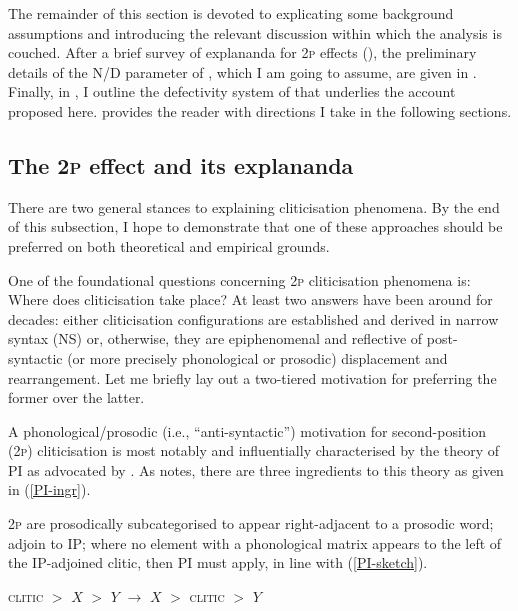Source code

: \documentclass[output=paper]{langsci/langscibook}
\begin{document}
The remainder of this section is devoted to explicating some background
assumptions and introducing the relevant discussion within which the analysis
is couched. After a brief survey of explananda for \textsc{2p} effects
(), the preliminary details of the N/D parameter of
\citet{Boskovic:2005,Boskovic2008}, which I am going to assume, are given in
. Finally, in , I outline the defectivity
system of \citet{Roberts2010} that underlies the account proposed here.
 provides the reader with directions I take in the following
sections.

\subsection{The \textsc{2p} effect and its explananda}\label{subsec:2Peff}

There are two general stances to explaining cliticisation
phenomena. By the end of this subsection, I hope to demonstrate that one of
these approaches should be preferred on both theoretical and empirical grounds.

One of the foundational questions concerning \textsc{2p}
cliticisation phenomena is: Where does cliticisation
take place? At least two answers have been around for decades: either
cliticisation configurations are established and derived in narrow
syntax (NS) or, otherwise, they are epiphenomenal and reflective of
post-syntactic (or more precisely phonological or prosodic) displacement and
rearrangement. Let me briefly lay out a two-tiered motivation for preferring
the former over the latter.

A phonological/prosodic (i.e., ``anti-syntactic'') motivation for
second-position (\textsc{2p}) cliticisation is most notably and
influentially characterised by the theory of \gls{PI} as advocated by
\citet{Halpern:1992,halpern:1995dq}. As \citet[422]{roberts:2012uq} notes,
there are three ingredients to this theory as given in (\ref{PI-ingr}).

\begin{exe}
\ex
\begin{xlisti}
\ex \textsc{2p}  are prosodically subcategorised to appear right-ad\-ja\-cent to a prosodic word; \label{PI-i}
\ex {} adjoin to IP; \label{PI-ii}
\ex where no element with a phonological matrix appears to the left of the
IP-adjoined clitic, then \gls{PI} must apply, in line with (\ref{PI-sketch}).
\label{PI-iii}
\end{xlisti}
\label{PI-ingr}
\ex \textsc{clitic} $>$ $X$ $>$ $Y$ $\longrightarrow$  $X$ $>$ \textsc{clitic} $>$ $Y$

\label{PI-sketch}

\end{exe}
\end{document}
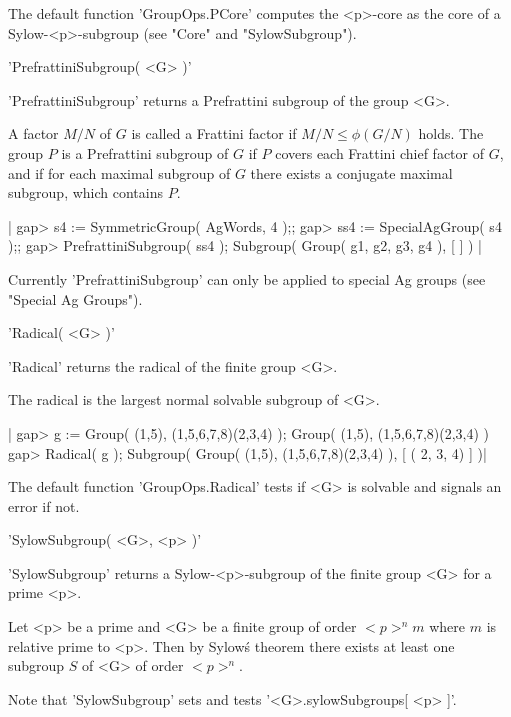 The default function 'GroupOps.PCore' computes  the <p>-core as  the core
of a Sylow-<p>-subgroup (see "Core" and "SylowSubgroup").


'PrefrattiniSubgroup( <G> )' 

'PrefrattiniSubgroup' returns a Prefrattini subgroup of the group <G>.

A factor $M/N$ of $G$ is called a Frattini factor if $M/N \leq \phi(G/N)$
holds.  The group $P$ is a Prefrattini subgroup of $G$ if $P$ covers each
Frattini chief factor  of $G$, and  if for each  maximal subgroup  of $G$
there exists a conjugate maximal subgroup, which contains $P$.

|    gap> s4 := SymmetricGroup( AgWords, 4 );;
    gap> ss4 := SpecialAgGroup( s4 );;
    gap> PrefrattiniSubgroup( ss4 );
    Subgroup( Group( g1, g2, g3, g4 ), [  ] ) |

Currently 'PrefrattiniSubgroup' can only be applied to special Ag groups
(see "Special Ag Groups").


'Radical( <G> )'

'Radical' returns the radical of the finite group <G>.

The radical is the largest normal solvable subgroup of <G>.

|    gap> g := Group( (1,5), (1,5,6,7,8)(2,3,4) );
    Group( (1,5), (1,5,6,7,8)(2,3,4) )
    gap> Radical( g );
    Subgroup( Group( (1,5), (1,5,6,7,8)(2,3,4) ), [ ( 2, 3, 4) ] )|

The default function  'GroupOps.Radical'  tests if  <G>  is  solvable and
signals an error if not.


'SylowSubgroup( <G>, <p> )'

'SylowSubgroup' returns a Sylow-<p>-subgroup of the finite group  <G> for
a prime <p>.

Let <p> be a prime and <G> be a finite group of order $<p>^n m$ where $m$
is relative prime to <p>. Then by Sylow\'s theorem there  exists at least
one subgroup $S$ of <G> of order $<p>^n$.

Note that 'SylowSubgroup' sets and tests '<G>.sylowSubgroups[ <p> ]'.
_ _ _ _ _
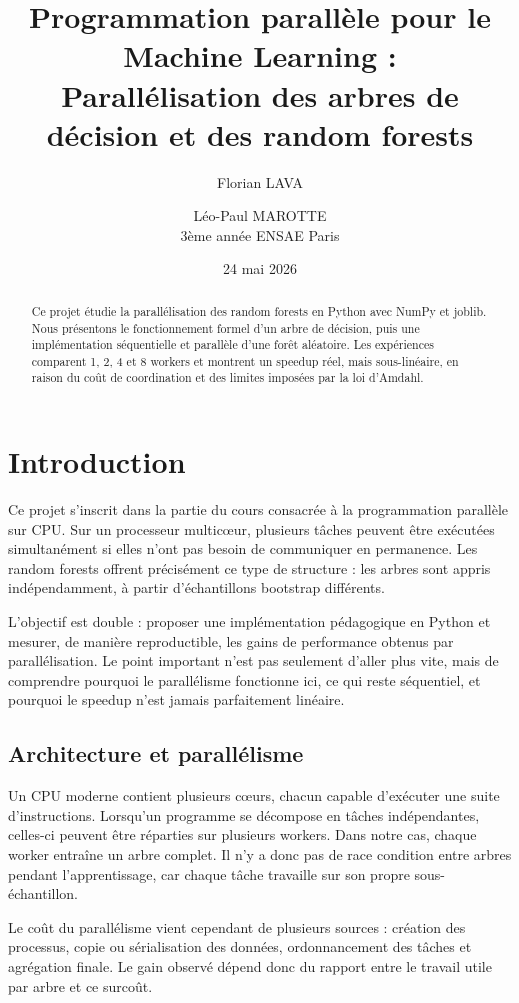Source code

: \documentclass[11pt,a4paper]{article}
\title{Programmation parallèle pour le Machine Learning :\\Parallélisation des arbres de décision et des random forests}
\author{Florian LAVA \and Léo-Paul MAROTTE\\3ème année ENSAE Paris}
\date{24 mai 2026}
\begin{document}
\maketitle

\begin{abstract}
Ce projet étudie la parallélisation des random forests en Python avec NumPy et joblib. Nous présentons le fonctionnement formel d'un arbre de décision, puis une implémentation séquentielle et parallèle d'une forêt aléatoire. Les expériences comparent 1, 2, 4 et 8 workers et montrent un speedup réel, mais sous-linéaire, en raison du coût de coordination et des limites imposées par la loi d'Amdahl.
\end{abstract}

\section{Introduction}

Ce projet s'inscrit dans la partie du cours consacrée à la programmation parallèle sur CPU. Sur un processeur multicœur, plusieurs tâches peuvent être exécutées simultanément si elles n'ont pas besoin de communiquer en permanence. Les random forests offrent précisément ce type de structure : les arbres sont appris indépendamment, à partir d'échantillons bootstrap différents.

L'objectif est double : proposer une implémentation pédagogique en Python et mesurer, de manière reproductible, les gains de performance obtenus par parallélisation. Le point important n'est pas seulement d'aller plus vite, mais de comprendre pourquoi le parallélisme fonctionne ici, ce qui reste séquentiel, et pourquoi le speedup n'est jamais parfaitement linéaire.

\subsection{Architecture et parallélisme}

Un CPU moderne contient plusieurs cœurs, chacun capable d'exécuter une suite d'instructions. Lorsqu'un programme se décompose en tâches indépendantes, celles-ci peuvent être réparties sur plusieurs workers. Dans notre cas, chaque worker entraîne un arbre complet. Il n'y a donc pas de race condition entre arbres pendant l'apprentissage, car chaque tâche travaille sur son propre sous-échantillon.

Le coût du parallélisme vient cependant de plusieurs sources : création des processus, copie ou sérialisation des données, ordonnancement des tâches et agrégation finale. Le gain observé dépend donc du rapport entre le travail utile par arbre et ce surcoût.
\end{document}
_ _ _ _ _
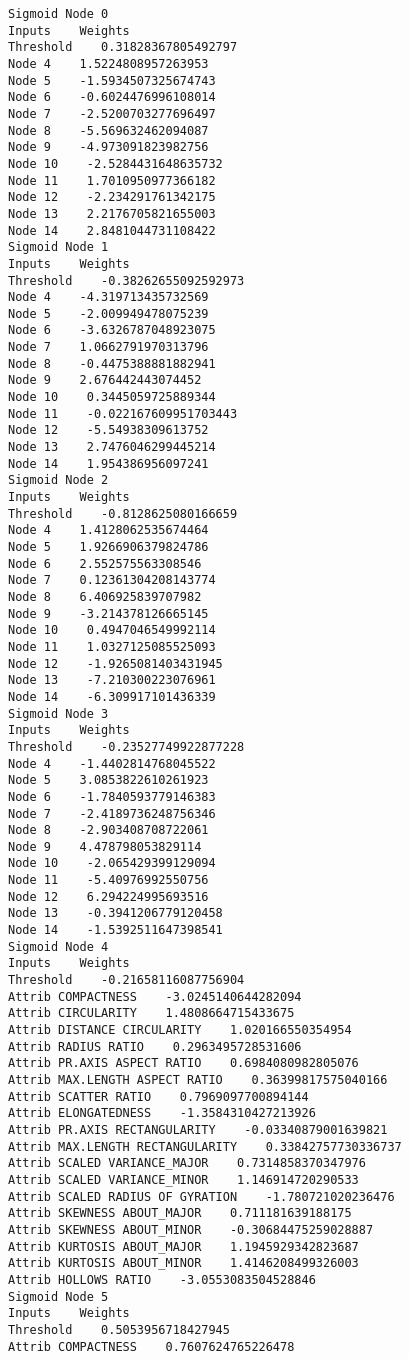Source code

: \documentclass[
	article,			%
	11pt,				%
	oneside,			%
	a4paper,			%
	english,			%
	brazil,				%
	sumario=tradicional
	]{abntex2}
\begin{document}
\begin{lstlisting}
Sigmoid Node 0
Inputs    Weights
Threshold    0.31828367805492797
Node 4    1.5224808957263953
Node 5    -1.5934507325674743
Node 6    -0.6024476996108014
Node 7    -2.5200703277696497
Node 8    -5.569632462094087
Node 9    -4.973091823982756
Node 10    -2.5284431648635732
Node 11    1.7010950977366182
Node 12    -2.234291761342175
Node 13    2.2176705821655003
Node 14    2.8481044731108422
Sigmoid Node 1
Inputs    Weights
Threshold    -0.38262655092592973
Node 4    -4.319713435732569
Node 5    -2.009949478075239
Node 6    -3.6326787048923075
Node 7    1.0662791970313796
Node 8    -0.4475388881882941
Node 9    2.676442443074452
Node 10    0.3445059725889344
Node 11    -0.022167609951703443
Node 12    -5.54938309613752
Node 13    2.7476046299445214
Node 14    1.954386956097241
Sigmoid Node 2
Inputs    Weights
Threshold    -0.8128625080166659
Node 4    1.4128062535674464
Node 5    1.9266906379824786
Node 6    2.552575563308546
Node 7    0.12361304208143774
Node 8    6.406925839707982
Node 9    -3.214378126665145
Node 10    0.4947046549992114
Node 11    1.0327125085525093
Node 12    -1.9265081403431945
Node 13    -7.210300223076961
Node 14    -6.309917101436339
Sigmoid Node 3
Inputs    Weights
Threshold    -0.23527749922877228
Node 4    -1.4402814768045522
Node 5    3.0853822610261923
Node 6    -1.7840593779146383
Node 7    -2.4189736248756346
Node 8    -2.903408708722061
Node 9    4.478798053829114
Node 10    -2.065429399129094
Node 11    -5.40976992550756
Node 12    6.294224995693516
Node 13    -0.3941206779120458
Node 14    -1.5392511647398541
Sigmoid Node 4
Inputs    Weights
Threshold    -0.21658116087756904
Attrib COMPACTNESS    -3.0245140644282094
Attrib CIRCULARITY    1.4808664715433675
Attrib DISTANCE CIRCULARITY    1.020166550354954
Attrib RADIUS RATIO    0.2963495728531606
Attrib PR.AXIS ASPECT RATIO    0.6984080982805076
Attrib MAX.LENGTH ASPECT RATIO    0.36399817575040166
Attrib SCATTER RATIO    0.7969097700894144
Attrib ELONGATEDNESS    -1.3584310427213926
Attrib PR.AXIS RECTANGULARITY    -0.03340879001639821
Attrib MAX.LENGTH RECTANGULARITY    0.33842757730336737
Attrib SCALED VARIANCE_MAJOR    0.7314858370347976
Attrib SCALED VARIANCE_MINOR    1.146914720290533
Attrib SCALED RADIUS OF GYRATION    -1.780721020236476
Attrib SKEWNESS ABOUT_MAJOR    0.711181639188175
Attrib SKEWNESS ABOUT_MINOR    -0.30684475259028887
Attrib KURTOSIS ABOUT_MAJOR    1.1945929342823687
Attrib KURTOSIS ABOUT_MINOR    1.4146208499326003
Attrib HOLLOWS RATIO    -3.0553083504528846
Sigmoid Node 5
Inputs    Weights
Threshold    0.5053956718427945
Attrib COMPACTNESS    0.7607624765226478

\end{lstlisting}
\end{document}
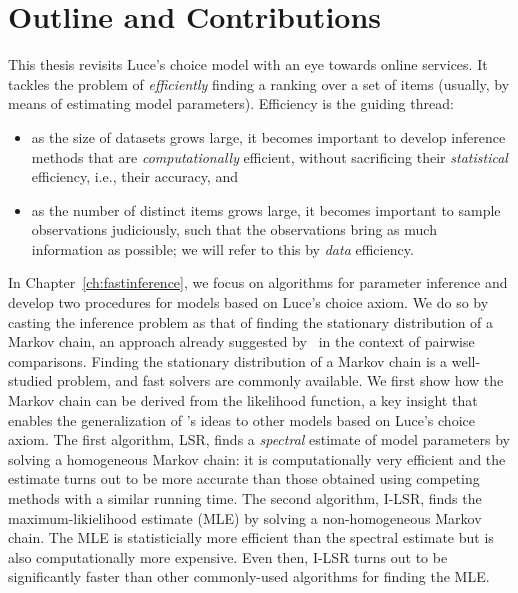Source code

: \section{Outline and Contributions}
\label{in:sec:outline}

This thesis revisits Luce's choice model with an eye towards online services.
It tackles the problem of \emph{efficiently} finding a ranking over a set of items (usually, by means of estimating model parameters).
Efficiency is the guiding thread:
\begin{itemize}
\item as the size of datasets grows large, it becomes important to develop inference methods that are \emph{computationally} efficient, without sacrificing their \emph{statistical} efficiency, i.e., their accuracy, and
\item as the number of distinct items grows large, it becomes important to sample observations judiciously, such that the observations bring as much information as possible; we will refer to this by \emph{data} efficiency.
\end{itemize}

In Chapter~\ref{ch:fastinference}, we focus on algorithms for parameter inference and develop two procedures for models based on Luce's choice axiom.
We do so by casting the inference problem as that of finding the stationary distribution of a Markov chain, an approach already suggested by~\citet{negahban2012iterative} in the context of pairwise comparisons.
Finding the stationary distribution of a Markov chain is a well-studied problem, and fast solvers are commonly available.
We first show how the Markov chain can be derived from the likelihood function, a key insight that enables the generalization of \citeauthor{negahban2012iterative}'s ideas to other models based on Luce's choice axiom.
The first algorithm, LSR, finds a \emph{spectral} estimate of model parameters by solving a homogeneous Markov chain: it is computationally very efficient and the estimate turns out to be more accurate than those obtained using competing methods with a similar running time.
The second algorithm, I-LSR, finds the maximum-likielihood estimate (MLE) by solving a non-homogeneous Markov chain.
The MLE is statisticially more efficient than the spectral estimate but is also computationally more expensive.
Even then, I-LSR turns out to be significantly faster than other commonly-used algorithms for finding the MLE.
_ _ _ _ _
> _EXERCISE_:
Go through the listing above and pull out each line containing the word "methods".

> _WRITTEN SOLUTION_:
\item as the size of datasets grows large, it becomes important to develop inference methods that are \emph{computationally} efficient, without sacrificing their \emph{statistical} efficiency, i.e., their accuracy, and
The first algorithm, LSR, finds a \emph{spectral} estimate of model parameters by solving a homogeneous Markov chain: it is computationally very efficient and the estimate turns out to be more accurate than those obtained using competing methods with a similar running time.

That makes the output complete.